We returned to McMurdo where the worst part of my cold (the McMurdo Crud as it’s called here – everybody gets it at some point during the season) overtook me and I realized that it was a blessing in disguise that we never left the ground. I sat in my room all day, watched movies, read Dune and slept.
Tuesday – wake. Repeat. The temperature at the Pole read 53°c and it was a go… with the possibility of a boomerange – going partway and returning. We loaded our stuff onto the Basler and took our seats.
The flight brought us over a very similar route that Scott took to reach the South Pole over the summer of 1911/12 – across the Ross Ice Shelf, alongside the Trans-Antarctic Range, through the Beardmore Glacier (which is essentially an ice overflow of the Antarctic Plateau) and then 300miles across the Antarctic Plateau. The views from the flight were incredible – truly unlike anything I’ve ever seen before.
The Basler DC3 is a plane that has remained largely unchanged since it’s first flight in the mid 1930’s… this includes the lack of pressurization. To cross the Trans-Antarctic Range the plane had to climb to 22,000ft which did nothing but tighten the vise on my head, bringing tears to my eyes. It was a bit of a catch 22, as closing my eyes eased the pain, but also meant missing the scenery outside. I sucked as much oxygen as I could and mostly opted for the tighter vise.
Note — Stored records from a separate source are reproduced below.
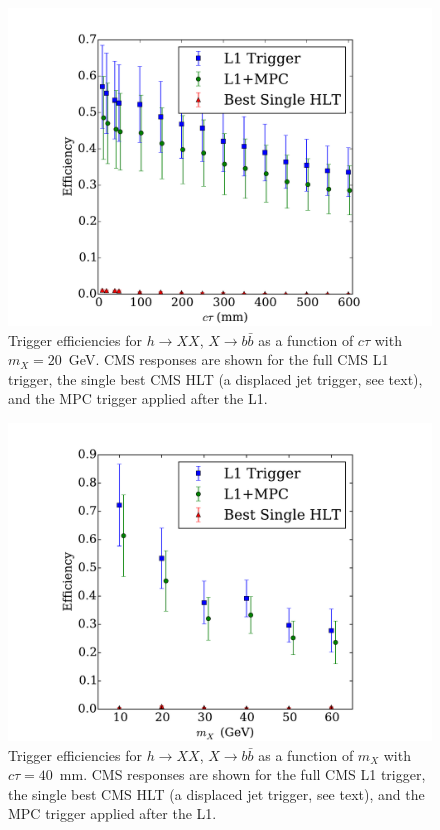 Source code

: \documentclass[aps,prl,twocolumn,preprintnumbers,groupedaddress,nofootinbib]{revtex4}
\begin{document}
\begin{figure}[t]

\includegraphics[width=0.9\columnwidth]{./EffVsCtau.pdf}

\caption{Trigger efficiencies for $h\to XX$, $X\to b\bar{b}$ as a function of $c\tau$ with $m_X = 20$~GeV. CMS responses are shown for the full CMS L1 trigger, the single best CMS HLT (a displaced jet trigger, see text), and the MPC trigger applied after the L1. \label{fig:125higgsctautrigger}}
\end{figure} 

\begin{figure}[t]

\includegraphics[width=0.9\columnwidth]{./EffVsMX.pdf}

\caption{Trigger efficiencies for $h\to XX$, $X\to b\bar{b}$ as a function of $m_X$ with $c\tau = 40$~mm. CMS responses are shown for the full CMS L1 trigger, the single best CMS HLT (a displaced jet trigger, see text), and the MPC trigger applied after the L1. \label{fig:125higgsmxtrigger}}
\end{figure} 
\end{document}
Flying over the Antarctic Plateau gave me my first glimpse of what the scenery would be like for the next few months… or rather lack-there-of. As a Colorado boy, I’m not accustomed to seeing the horizon so close to the ground. In every direction – nothing. Though I knew this would be the case, I didn’t realize what a nothing landscape really looked like until now.

We landed at about 2:30pm (it should be noted that the South Pole goes by McMurdo/New Zealand time for reasons of simplicity – they are the two biggest US bases on the continent and it’s therefore easier to keep them on the same time-zone) and hurried off the plane. We learned shortly that the temperature had dropped to -55°c (-67°f!) and the pilots had to get the plane back off the ground as quick as possible.
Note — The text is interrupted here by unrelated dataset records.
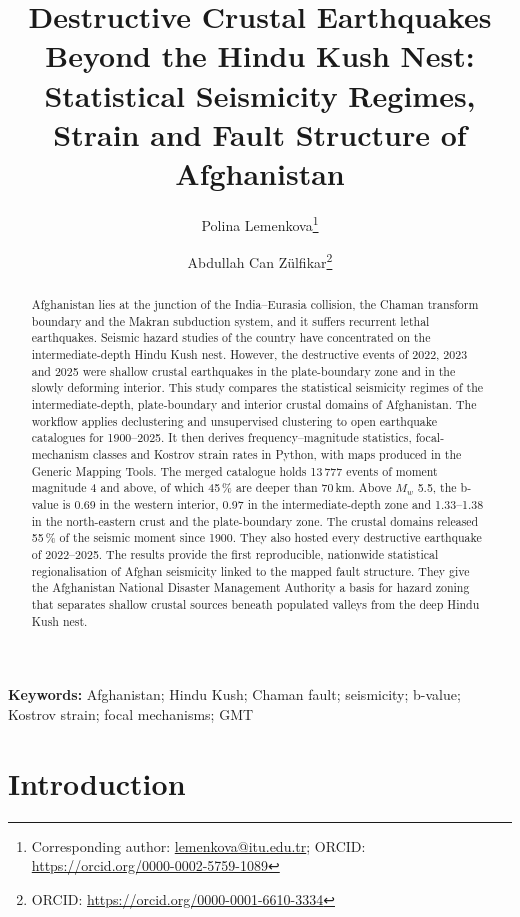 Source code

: \documentclass[11pt]{article}
\title{Destructive Crustal Earthquakes Beyond the Hindu Kush Nest: Statistical
Seismicity Regimes, Strain and Fault Structure of Afghanistan}
\author[1]{Polina Lemenkova\thanks{Corresponding author:
\href{mailto:lemenkova@itu.edu.tr}{lemenkova@itu.edu.tr};
ORCID: \url{https://orcid.org/0000-0002-5759-1089}}}
\author[1]{Abdullah Can Z\"{u}lfikar\thanks{ORCID:
\url{https://orcid.org/0000-0001-6610-3334}}}
\affil[1]{Disaster and Emergency Management Department, Institute of Earthquake
Engineering and Disaster Management, Istanbul Technical University, Maslak,
34469 Istanbul, T\"{u}rkiye}
\date{}
\begin{document}
\maketitle

\begin{abstract}
\noindent
Afghanistan lies at the junction of the India--Eurasia collision, the Chaman
transform boundary and the Makran subduction system, and it suffers recurrent
lethal earthquakes. Seismic hazard studies of the country have concentrated on the
intermediate-depth Hindu Kush nest. However, the destructive events of 2022, 2023
and 2025 were shallow crustal earthquakes in the plate-boundary zone and in the
slowly deforming interior. This study compares the statistical seismicity regimes of
the intermediate-depth, plate-boundary and interior crustal domains of Afghanistan.
The workflow applies declustering and unsupervised clustering to open earthquake
catalogues for 1900--2025. It then derives frequency--magnitude statistics,
focal-mechanism classes and Kostrov strain rates in Python, with maps produced in
the Generic Mapping Tools. The merged catalogue holds
13\,777 events of moment magnitude 4 and above, of which 45\,\% are deeper than
70\,km. Above $M_w$ 5.5, the b-value is 0.69 in the western interior, 0.97 in the
intermediate-depth zone and 1.33--1.38 in the north-eastern crust and the
plate-boundary zone. The crustal domains released 55\,\% of the seismic moment
since 1900. They also hosted every destructive earthquake of 2022--2025. The results provide the first reproducible, nationwide statistical
regionalisation of Afghan seismicity linked to the mapped fault structure.
They give the Afghanistan National Disaster Management Authority a basis for
hazard zoning that separates shallow crustal sources beneath populated valleys
from the deep Hindu Kush nest.
\end{abstract}

\noindent\textbf{Keywords:} Afghanistan; Hindu Kush; Chaman fault; seismicity;
b-value; Kostrov strain; focal mechanisms; GMT

\section{Introduction}\label{sec:intro}
\end{document}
The “winter-overs” –the 47 people that spent the 7-month winter here alone- came out to the runway to greet us and help us with our bags. We were asked not to carry our own bags as the altitude (9,300ft is the actual altitude but barometrically speaking rises upwards of 11,000ft on any given day) can be dangerous to those coming directly from sea level.
We are the first new faces these people have seen in seven months. It’s interesting seeing them – pale-faced, awkward and well-bearded. They were happy to see us, but I think happier to see the fresh fruit we brought on the plane with us.
After a meal and a tour of the building I made myself comfortable in a temporary room (I’ll be moving to my permanent room in a week or two when they are able to thaw out the plumbing) and slept fitfully for the next ten hours.
So great to be here.





We were ushered from the plane to “Ivan” the Terra Bus entirely too quickly to take it all in and driven the mile into McMurdo for a late meal in the one and only cafeteria. After dinner I stole off for a run to Robert F. Scott’s 1904 hut from his Discovery expedition (the one that didn’t end up with his death). Where I encountered a dead seal that I later learned has been there for several years – the conditions have essentially mummified it. I continued my run out to Cape Evans and up the Ridge Trail. It was warm enough (-10f) for an easy run but cold enough that I wasn’t able to stop (not wearing enough clothes) or run fast (wind chill made it drop to –20/-25f). From the high point on the ridge I was able to look out across the Ross Ice Shelf at the mountains on the opposite side of the sea. At 10:30pm the sun was just beginning to go behind the horizon at a low, sweeping angle. At this time of year the sun never dips more than a few degrees below the horizon and even the middle of the night is bright enough that wooden blinds are used in the rooms in order to be able to sleep.